Timestamps for Important Segments
- 02:28–06:02 – SaaStr’s agent adoption journey.
- 06:02–12:41 – Tangible results from deploying AI agents at scale.
- 12:41–15:10 – Ongoing workload and agent management challenges.
- 17:21–20:00 – Strategic guidance for where to apply agents.
- 26:40–29:53 – The 90/10 build vs buy rule and vetting vendors.
- 29:53–39:00 – Live technical walkthrough: Multi-agent workflow using Zapier, Salesforce, and Google Sheets.
- 39:00–44:00 – Managing outbound campaigns with multiple AI SDRs; importance of hypersegmentation.
- 52:44–61:22 – Deep dive on SaaStr’s custom AI VP of Marketing (“10K Agent”).
Conclusion
The SaaStr leadership’s brute honesty underscores both the promise and pitfalls of large-scale AI agent adoption.
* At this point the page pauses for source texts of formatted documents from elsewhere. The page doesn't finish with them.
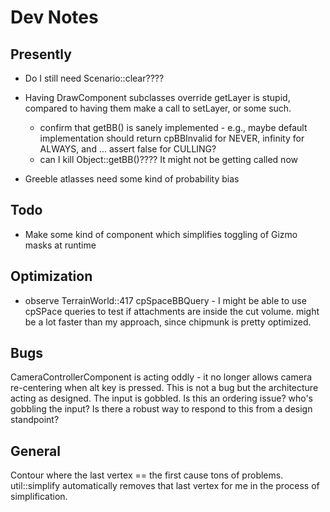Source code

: # Dev Notes

## Presently

- Do I still need Scenario::clear????

- Having DrawComponent subclasses override getLayer is stupid, compared to having them make a call to setLayer, or some such. 
    - confirm that getBB() is sanely implemented - e.g., maybe default implementation should return cpBBInvalid for NEVER, infinity for ALWAYS, and ... assert false for CULLING?
    - can I kill Object::getBB()???? It might not be getting called now

- Greeble atlasses need some kind of probability bias

## Todo

- Make some kind of component which simplifies toggling of Gizmo masks at runtime

## Optimization 
- observe TerrainWorld::417 cpSpaceBBQuery - I might be able to use cpSPace queries to test if attachments are inside the cut volume. might be a lot faster than my approach, since chipmunk is pretty optimized.

## Bugs

CameraControllerComponent is acting oddly - it no longer allows camera re-centering when alt key is pressed.
	This is not a bug but the architecture acting as designed. The input is gobbled.
	Is this an ordering issue? who's gobbling the input?
	Is there a robust way to respond to this from a design standpoint?

## General

Contour where the last vertex == the first cause tons of problems. util::simplify automatically removes that last vertex for me in the process of simplification.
The technology can deliver measurable lift in pipeline and efficiency — but only with significant, continual manual oversight, meticulous process design, and thoughtful human–agent collaboration. The future will be more integrated and elegant; for now, SaaS leaders should focus on augmenting weak links, apply a “buy if you can, build when you must” approach, and never believe an agent requires zero TLC to perform.